[Data items]
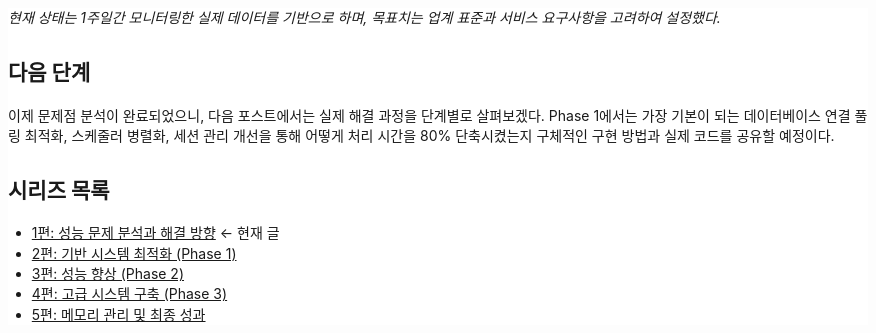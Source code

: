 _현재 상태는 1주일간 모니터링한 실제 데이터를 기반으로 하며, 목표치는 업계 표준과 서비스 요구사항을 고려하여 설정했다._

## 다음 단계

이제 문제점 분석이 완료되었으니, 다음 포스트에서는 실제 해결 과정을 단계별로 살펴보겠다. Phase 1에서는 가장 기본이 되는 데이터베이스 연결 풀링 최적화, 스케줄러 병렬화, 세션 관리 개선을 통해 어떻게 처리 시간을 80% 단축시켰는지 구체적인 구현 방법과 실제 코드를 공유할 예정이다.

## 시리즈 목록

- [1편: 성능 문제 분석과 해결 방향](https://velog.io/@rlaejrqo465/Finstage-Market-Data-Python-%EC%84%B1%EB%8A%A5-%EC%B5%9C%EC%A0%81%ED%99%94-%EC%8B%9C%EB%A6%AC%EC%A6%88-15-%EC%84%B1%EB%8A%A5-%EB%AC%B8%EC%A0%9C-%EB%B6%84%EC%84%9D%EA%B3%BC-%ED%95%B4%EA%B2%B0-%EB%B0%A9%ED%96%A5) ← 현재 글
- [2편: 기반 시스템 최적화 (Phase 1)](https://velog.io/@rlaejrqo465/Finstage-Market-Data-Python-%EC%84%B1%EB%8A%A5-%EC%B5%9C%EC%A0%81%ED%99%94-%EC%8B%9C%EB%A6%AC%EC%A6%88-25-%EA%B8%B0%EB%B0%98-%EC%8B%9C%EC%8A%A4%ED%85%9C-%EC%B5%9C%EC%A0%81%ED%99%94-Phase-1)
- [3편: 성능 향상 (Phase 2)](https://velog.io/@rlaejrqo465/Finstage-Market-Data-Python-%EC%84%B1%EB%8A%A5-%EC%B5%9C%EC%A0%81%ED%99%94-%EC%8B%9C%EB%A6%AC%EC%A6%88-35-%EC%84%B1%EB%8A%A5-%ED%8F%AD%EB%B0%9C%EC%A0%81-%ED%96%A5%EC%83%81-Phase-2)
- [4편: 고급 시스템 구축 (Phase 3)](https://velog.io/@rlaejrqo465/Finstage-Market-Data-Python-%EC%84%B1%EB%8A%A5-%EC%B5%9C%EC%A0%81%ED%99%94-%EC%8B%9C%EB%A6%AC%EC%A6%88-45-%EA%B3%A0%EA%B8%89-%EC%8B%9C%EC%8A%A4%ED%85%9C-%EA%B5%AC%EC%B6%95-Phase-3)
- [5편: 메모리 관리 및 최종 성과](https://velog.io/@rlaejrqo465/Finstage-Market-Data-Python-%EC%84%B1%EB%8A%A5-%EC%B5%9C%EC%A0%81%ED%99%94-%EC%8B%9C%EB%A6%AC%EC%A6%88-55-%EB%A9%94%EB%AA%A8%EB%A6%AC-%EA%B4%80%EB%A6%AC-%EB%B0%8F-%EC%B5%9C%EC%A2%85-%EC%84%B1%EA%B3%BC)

---

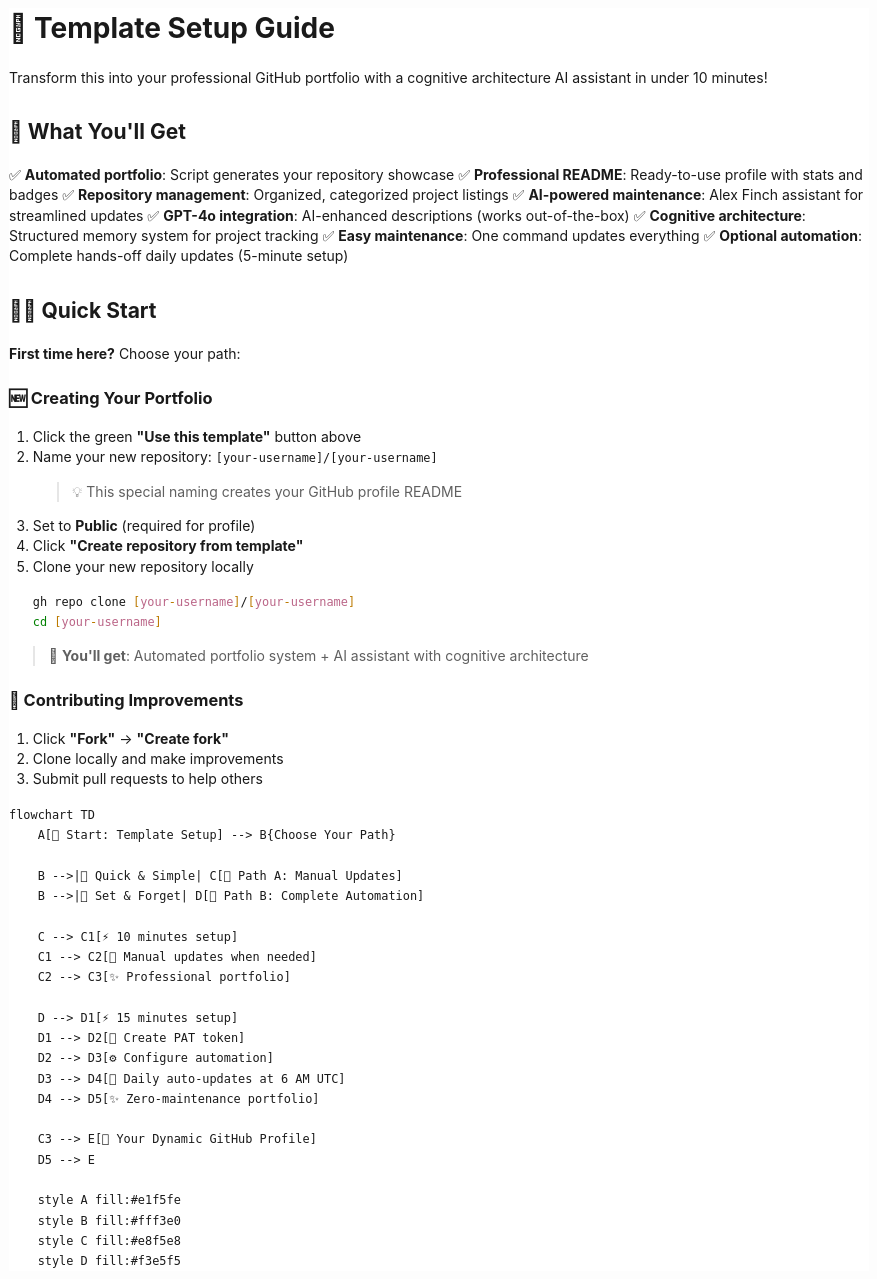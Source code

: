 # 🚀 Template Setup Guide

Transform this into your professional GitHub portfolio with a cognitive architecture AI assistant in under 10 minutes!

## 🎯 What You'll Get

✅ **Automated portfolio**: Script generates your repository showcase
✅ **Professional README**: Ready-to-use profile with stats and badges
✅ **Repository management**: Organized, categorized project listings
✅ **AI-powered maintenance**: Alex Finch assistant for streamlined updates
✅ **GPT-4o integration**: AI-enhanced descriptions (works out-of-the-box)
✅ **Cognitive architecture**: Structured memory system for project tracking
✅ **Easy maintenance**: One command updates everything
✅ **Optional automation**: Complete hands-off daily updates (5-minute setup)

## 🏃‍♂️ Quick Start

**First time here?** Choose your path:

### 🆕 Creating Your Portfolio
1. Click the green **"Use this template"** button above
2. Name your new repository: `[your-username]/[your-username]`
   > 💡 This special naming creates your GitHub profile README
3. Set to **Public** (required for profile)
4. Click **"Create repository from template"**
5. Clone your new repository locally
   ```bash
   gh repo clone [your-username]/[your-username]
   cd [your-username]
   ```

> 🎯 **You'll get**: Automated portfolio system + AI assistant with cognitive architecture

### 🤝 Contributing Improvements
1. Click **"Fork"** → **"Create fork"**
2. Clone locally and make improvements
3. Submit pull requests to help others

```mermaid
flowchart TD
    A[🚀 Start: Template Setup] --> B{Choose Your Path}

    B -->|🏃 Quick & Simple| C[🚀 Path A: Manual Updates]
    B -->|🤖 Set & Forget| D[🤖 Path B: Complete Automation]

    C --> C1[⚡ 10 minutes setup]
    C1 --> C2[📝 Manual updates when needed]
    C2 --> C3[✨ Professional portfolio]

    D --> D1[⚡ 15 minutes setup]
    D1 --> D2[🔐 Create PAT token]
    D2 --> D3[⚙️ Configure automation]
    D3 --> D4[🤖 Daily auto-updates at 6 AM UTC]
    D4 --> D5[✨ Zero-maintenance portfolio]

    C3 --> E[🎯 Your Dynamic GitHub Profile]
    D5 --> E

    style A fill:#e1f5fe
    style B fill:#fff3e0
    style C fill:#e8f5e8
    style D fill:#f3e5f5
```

### TASK BRIEF
Could you return all lines from the data above that contain the string "velog"?

### ANSWER BELOW
- [1편: 성능 문제 분석과 해결 방향](https://velog.io/@rlaejrqo465/Finstage-Market-Data-Python-%EC%84%B1%EB%8A%A5-%EC%B5%9C%EC%A0%81%ED%99%94-%EC%8B%9C%EB%A6%AC%EC%A6%88-15-%EC%84%B1%EB%8A%A5-%EB%AC%B8%EC%A0%9C-%EB%B6%84%EC%84%9D%EA%B3%BC-%ED%95%B4%EA%B2%B0-%EB%B0%A9%ED%96%A5) ← 현재 글
- [2편: 기반 시스템 최적화 (Phase 1)](https://velog.io/@rlaejrqo465/Finstage-Market-Data-Python-%EC%84%B1%EB%8A%A5-%EC%B5%9C%EC%A0%81%ED%99%94-%EC%8B%9C%EB%A6%AC%EC%A6%88-25-%EA%B8%B0%EB%B0%98-%EC%8B%9C%EC%8A%A4%ED%85%9C-%EC%B5%9C%EC%A0%81%ED%99%94-Phase-1)
- [3편: 성능 향상 (Phase 2)](https://velog.io/@rlaejrqo465/Finstage-Market-Data-Python-%EC%84%B1%EB%8A%A5-%EC%B5%9C%EC%A0%81%ED%99%94-%EC%8B%9C%EB%A6%AC%EC%A6%88-35-%EC%84%B1%EB%8A%A5-%ED%8F%AD%EB%B0%9C%EC%A0%81-%ED%96%A5%EC%83%81-Phase-2)
- [4편: 고급 시스템 구축 (Phase 3)](https://velog.io/@rlaejrqo465/Finstage-Market-Data-Python-%EC%84%B1%EB%8A%A5-%EC%B5%9C%EC%A0%81%ED%99%94-%EC%8B%9C%EB%A6%AC%EC%A6%88-45-%EA%B3%A0%EA%B8%89-%EC%8B%9C%EC%8A%A4%ED%85%9C-%EA%B5%AC%EC%B6%95-Phase-3)
- [5편: 메모리 관리 및 최종 성과](https://velog.io/@rlaejrqo465/Finstage-Market-Data-Python-%EC%84%B1%EB%8A%A5-%EC%B5%9C%EC%A0%81%ED%99%94-%EC%8B%9C%EB%A6%AC%EC%A6%88-55-%EB%A9%94%EB%AA%A8%EB%A6%AC-%EA%B4%80%EB%A6%AC-%EB%B0%8F-%EC%B5%9C%EC%A2%85-%EC%84%B1%EA%B3%BC)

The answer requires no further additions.